Data to process:

⟨

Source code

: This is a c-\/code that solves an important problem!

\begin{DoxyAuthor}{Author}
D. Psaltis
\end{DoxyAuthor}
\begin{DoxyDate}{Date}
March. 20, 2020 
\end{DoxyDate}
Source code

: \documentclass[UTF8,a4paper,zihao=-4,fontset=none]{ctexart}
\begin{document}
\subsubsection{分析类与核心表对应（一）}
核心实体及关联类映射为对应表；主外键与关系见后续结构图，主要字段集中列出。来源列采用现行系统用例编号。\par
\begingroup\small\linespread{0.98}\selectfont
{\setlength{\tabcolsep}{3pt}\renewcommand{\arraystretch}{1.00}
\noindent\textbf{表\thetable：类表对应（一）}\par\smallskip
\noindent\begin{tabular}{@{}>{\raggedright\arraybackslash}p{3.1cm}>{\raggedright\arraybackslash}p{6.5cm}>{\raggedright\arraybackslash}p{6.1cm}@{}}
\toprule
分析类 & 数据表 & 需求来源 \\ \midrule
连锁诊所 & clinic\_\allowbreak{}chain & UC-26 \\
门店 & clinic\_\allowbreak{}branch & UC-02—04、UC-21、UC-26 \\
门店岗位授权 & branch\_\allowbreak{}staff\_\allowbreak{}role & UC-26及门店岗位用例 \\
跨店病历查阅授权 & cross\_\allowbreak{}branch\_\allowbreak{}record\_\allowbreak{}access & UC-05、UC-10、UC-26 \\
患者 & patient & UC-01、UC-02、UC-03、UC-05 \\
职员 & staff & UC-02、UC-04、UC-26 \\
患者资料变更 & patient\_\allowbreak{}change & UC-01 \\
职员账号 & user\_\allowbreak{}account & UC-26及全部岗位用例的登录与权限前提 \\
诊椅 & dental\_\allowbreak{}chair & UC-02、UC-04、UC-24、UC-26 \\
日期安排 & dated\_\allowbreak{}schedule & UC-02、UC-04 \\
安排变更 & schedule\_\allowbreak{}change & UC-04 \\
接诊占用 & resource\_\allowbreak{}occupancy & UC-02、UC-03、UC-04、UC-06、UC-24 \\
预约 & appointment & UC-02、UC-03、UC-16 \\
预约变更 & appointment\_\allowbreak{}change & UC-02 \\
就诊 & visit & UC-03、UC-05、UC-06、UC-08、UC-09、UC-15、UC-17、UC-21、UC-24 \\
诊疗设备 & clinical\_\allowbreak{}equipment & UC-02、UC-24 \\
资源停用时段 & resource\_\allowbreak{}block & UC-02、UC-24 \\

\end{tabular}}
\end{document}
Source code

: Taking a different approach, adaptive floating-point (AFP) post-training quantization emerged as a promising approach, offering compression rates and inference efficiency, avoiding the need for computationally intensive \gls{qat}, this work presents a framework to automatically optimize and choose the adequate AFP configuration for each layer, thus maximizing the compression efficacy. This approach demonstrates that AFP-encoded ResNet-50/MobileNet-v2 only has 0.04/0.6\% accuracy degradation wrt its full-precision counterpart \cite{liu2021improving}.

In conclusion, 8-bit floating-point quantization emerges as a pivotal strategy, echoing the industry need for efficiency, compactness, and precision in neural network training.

⟩

Exercise description:
Search the listing above for the string "This". Copy every line that contains it.

Task answer:
: This is a c-\/code that solves an important problem!
: Taking a different approach, adaptive floating-point (AFP) post-training quantization emerged as a promising approach, offering compression rates and inference efficiency, avoiding the need for computationally intensive \gls{qat}, this work presents a framework to automatically optimize and choose the adequate AFP configuration for each layer, thus maximizing the compression efficacy. This approach demonstrates that AFP-encoded ResNet-50/MobileNet-v2 only has 0.04/0.6\% accuracy degradation wrt its full-precision counterpart \cite{liu2021improving}.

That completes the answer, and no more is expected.